Problem description: Output the entries below exactly, from the first line to the line holding "Genomics is a", both included.

Records from a data collection:
↓↓↓

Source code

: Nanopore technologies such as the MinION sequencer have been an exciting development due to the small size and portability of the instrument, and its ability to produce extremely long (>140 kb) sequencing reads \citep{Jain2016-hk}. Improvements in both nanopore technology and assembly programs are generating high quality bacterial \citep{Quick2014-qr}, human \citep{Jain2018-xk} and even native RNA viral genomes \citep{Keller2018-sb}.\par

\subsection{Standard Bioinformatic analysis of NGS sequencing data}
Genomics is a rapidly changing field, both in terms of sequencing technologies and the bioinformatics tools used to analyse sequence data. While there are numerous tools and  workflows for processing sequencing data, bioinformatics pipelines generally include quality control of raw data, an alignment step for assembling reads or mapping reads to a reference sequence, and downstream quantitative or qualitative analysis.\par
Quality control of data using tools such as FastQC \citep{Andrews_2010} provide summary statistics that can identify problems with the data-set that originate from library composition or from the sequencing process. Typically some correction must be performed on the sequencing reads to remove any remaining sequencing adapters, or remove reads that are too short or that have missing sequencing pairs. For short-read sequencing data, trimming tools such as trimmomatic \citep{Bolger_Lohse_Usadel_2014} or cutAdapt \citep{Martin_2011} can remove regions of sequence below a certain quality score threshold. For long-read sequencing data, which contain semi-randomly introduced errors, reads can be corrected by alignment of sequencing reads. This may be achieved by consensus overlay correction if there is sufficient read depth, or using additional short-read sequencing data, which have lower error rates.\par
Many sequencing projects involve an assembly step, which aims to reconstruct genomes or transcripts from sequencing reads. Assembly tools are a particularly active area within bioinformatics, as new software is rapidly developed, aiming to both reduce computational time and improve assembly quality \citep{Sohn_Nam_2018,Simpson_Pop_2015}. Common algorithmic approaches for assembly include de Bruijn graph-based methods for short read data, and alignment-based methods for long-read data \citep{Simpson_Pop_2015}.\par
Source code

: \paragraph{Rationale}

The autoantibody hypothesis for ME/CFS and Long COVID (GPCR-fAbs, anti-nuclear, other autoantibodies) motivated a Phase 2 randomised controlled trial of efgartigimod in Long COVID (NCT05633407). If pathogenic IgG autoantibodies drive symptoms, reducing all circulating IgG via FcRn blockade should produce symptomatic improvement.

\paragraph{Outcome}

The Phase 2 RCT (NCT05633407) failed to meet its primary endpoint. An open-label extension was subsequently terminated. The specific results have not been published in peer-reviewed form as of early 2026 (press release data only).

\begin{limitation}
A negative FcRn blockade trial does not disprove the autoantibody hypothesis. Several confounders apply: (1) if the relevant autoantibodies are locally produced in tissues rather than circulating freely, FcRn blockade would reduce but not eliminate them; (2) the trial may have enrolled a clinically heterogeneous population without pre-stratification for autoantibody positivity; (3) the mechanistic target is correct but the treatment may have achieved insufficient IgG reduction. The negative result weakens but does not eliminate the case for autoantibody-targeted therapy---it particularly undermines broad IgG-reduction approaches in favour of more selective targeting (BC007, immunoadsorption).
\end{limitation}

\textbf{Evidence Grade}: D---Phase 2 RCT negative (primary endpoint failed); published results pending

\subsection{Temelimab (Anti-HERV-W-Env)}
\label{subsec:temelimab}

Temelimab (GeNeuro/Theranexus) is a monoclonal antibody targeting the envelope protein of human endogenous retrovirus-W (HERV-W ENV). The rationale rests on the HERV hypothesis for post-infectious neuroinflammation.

↑↑↑

Output of the exercise:
Source code

: Nanopore technologies such as the MinION sequencer have been an exciting development due to the small size and portability of the instrument, and its ability to produce extremely long (>140 kb) sequencing reads \citep{Jain2016-hk}. Improvements in both nanopore technology and assembly programs are generating high quality bacterial \citep{Quick2014-qr}, human \citep{Jain2018-xk} and even native RNA viral genomes \citep{Keller2018-sb}.\par

\subsection{Standard Bioinformatic analysis of NGS sequencing data}
Genomics is a rapidly changing field, both in terms of sequencing technologies and the bioinformatics tools used to analyse sequence data. While there are numerous tools and  workflows for processing sequencing data, bioinformatics pipelines generally include quality control of raw data, an alignment step for assembling reads or mapping reads to a reference sequence, and downstream quantitative or qualitative analysis.\par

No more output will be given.